25/01/2021
30/09/2012

Fini e Casini
in campo per Monti bis

ROMA - Montezemolo a favore della conferma del premier ma lancia critiche all’Udc in quella che già si delinea come una collaborazione-competizione nell'area di centro. Alfano: “'Necessaria chiarezza”. Bersani:”Basta scorciatoie”

casini“E' necessario costruire una grande forza popolare, riformatrice e liberale con l'obiettivo di dare consenso elettorale al percorso avviato da Monti”,  afferma il presidente di Italia Futura, Luca Cordero di Montezemolo, che dichiara il suo impegno personale senza chiedere “alcun ruolo o leadership” perché “il problema italiano è cambiare, non comandare. Cambiare un sistema, non qualcuno”. Occorre, spiega il presidente della Ferrari, “che il Paese prenda atto della disponibilità del premier a continuare il suo lavoro”. E oltre a Monti, “occorre mettere in campo una politica diversa da quelle del passato che ci hanno portato sin qui, in una posizione desolante che l'Italia non merita”.

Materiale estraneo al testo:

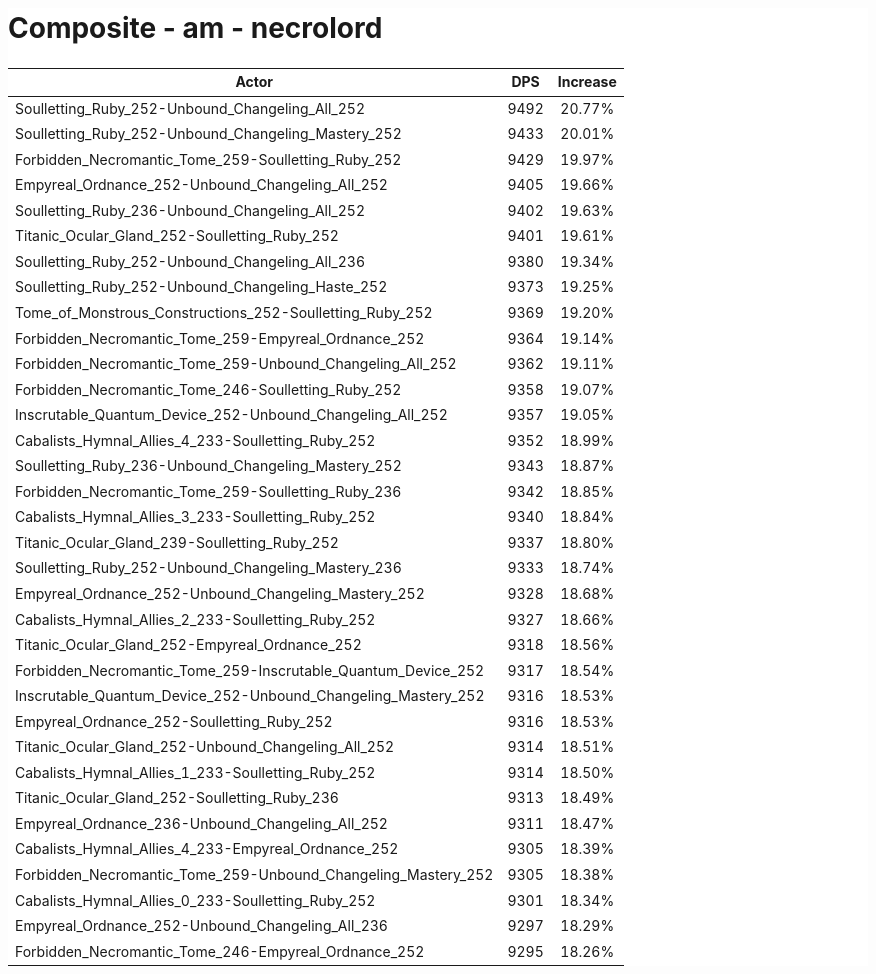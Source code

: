 # Composite - am - necrolord
| Actor | DPS | Increase |
|---|:---:|:---:|
|Soulletting_Ruby_252-Unbound_Changeling_All_252|9492|20.77%|
|Soulletting_Ruby_252-Unbound_Changeling_Mastery_252|9433|20.01%|
|Forbidden_Necromantic_Tome_259-Soulletting_Ruby_252|9429|19.97%|
|Empyreal_Ordnance_252-Unbound_Changeling_All_252|9405|19.66%|
|Soulletting_Ruby_236-Unbound_Changeling_All_252|9402|19.63%|
|Titanic_Ocular_Gland_252-Soulletting_Ruby_252|9401|19.61%|
|Soulletting_Ruby_252-Unbound_Changeling_All_236|9380|19.34%|
|Soulletting_Ruby_252-Unbound_Changeling_Haste_252|9373|19.25%|
|Tome_of_Monstrous_Constructions_252-Soulletting_Ruby_252|9369|19.20%|
|Forbidden_Necromantic_Tome_259-Empyreal_Ordnance_252|9364|19.14%|
|Forbidden_Necromantic_Tome_259-Unbound_Changeling_All_252|9362|19.11%|
|Forbidden_Necromantic_Tome_246-Soulletting_Ruby_252|9358|19.07%|
|Inscrutable_Quantum_Device_252-Unbound_Changeling_All_252|9357|19.05%|
|Cabalists_Hymnal_Allies_4_233-Soulletting_Ruby_252|9352|18.99%|
|Soulletting_Ruby_236-Unbound_Changeling_Mastery_252|9343|18.87%|
|Forbidden_Necromantic_Tome_259-Soulletting_Ruby_236|9342|18.85%|
|Cabalists_Hymnal_Allies_3_233-Soulletting_Ruby_252|9340|18.84%|
|Titanic_Ocular_Gland_239-Soulletting_Ruby_252|9337|18.80%|
|Soulletting_Ruby_252-Unbound_Changeling_Mastery_236|9333|18.74%|
|Empyreal_Ordnance_252-Unbound_Changeling_Mastery_252|9328|18.68%|
|Cabalists_Hymnal_Allies_2_233-Soulletting_Ruby_252|9327|18.66%|
|Titanic_Ocular_Gland_252-Empyreal_Ordnance_252|9318|18.56%|
|Forbidden_Necromantic_Tome_259-Inscrutable_Quantum_Device_252|9317|18.54%|
|Inscrutable_Quantum_Device_252-Unbound_Changeling_Mastery_252|9316|18.53%|
|Empyreal_Ordnance_252-Soulletting_Ruby_252|9316|18.53%|
|Titanic_Ocular_Gland_252-Unbound_Changeling_All_252|9314|18.51%|
|Cabalists_Hymnal_Allies_1_233-Soulletting_Ruby_252|9314|18.50%|
|Titanic_Ocular_Gland_252-Soulletting_Ruby_236|9313|18.49%|
|Empyreal_Ordnance_236-Unbound_Changeling_All_252|9311|18.47%|
|Cabalists_Hymnal_Allies_4_233-Empyreal_Ordnance_252|9305|18.39%|
|Forbidden_Necromantic_Tome_259-Unbound_Changeling_Mastery_252|9305|18.38%|
|Cabalists_Hymnal_Allies_0_233-Soulletting_Ruby_252|9301|18.34%|
|Empyreal_Ordnance_252-Unbound_Changeling_All_236|9297|18.29%|
|Forbidden_Necromantic_Tome_246-Empyreal_Ordnance_252|9295|18.26%|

Montezemolo prova così a entrare fra i federatori di un’area montiana che dialoghi con la “parte responsabile” di Pd e Pdl.  Spazio politico saldamente occupato da Casini, che ha già coinvolto pesi massimi come Passera e Marcegaglia. Non a caso proprio all'Udc Montezemolo dedica stoccate velenose, in quella che si delinea come una collaborazione-competizione per l'area centrista.

Proprio nel giorno della discesa in campo di Montezemolo, Gianfranco Fini e Pierferdinando Casini si ritrovano di nuovo assieme ad Arezzo per lanciare una iniziativa che sappia raccogliere le energie sane del paese. Il leader di Fli, dalla convention 'Mille per l'Italia', propone la nascita di una grande lista civica nazionale che raccolga “le energie sane” del Paese e in questo caso il sostegno della lista, va al senatore Monti. Opinione sostenuta e condivisa dal leader Udc che si dice entusiasta di un Monti-bis e pronto ad aderire al progetto di costruzione di un “contenitore che sta tra Pdl e Pd ed è alternativo al grillismo”.

Boccia invece l’ipotesi di un Monti che succede a sé stesso Pier Luigi Bersani, che pur riconoscendo l'operato del premier e del suo Governo, polemizza sulle “ricette italiche” e le “scorciatoie” a cui è ora di dire “basta”. Il segretario del Pd chiede alla politica di “riprendersi il suo ruolo” e di “tornare ad essere credibile”. Anche il segretario del Pdl Angelino Alfano frena e dice “no a un candidato virtuale”, e se Monti-bis deve essere, allora il professore deve decidersi a candidarsi, altrimenti sarebbe “tecnicamente inspiegabile”.